[Home]

Summary:ASTERISK-30201: app_senddtmf: Repeat uses of PlayDTMF AMI action can cause infinite DTMF, or potential for crash
Reporter:Jonathan Rose (JonathanRRose)Labels:
Date Opened:2022-09-01 04:46:36Date Closed:
Priority:MinorRegression?Yes
Status:Open/NewComponents:Applications/app_senddtmf
Versions:16.3.0 18.9.0 18.12.1 Frequency of
Occurrence
Frequent
Related
Issues:
Environment:System 1 - Ubuntu 22.04 - Intel core i7 6th generation NUC System 2 - Centos 7 - some dell server blade thing with server grade hardware, it's not important, I'm just including it for the purpose of indicating that I've reproduced this on multiple systemsAttachments:
Description:The PlayDTMF manager command results in a sticking tone intermittently. I haven't seen this happen the first time this command is used on a channel, but frequently (not always) if I use PlayDTMF several times on a channel during a call the tone will persist until I send another PlayDTMF command at which point it will stop. I'm generally able to reproduce this every other call, but depending on chance it may be more or less frequent. Presently I think this only happens for channels that use Inband DTMF modes, but I haven't fully investigated the effects in other instances since they are harder to discern (an endless noise is easier to notice than a strange behavior with an info message)

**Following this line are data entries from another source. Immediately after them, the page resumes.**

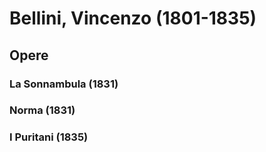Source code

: # Bellini, Vincenzo (1801-1835)

## Opere

### La Sonnambula (1831)

### Norma (1831)

### I Puritani (1835)
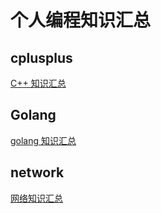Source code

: # 个人编程知识汇总

## cplusplus

[C++ 知识汇总](/cplusplus/)

## Golang

[golang 知识汇总](/go/)

## network

[网络知识汇总](/network/)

The bug was discovered on a test system in the lab. We have a browser 'softphone' that uses playdtmf to inject DTMF into a call... there are other circumstances where we use playdtmf, but that's not super important. Our prod/test systems use a heavily modified version of Asterisk anyway (plus they are still using chan_sip).

So I did a fresh clone of Asterisk 18 (commit bd821549af3bccb000c809121094adb5b84fec7f) tonight on a relatively clean Ubuntu 22.04 system and reproduced it with a very minimal setup while making sure everything is super recent and still supported.

PJSIP config:

[general]
allowoverlap = no

[transport-udp]
type = transport
protocol = udp
bind = 0.0.0.0

[testuser1]
type = aor
max_contacts = 1

[testuser1]
type = endpoint
context = testtext
disallow = all
allow = ulaw
allow = alaw

aors = testuser1
asymmetric_rtp_codec = true
direct_media = false
dtmf_mode = inband

extensions.conf

[testtext]
exten => 100,1,Answer()
exten => 100,n,Echo()

manager.conf
[general]
enabled = yes

[adminpizzapasta]
secret=itsasecrettoeveryone
deny=0.0.0.0/0.0.0.0
permit=127.0.0.1
read=system,call,log
write=system,call,log

Step 1:
Start a call using the phone/softphone of your choice (specifically a Polycom VVX 410 was the one it was reproduced on in the lab while I reproduced it with TipCon1 softphone at home -- doesn't really matter, I have also prodded deeply enough to figure out that the DTMF is being repeatedly generated by Asterisk even after the generator detach function was called) to extension 100 using the testuser1 account. This will play an echo which is mostly just used so we have some media.

Step 2:
Login to manager using adminpizzapasta

Step 3:
Start spamming the call with PlayDTMF messages until you get a sticky tone

Some examples of manager commands I sent:

Action: PlayDTMF
Channel: PJSIP/testuser1-00000000
Digit: 4

Action: PlayDTMF
Channel: PJSIP/testuser1-00000000
Digit: 5

Action: PlayDTMF
Channel: PJSIP/testuser1-00000000
Digit: 6

Action: PlayDTMF
Channel: PJSIP/testuser1-00000000
Digit: #

Note the lack of a specified duration. It makes no difference if I include a duration, but it will use the default lowest possible value as a result.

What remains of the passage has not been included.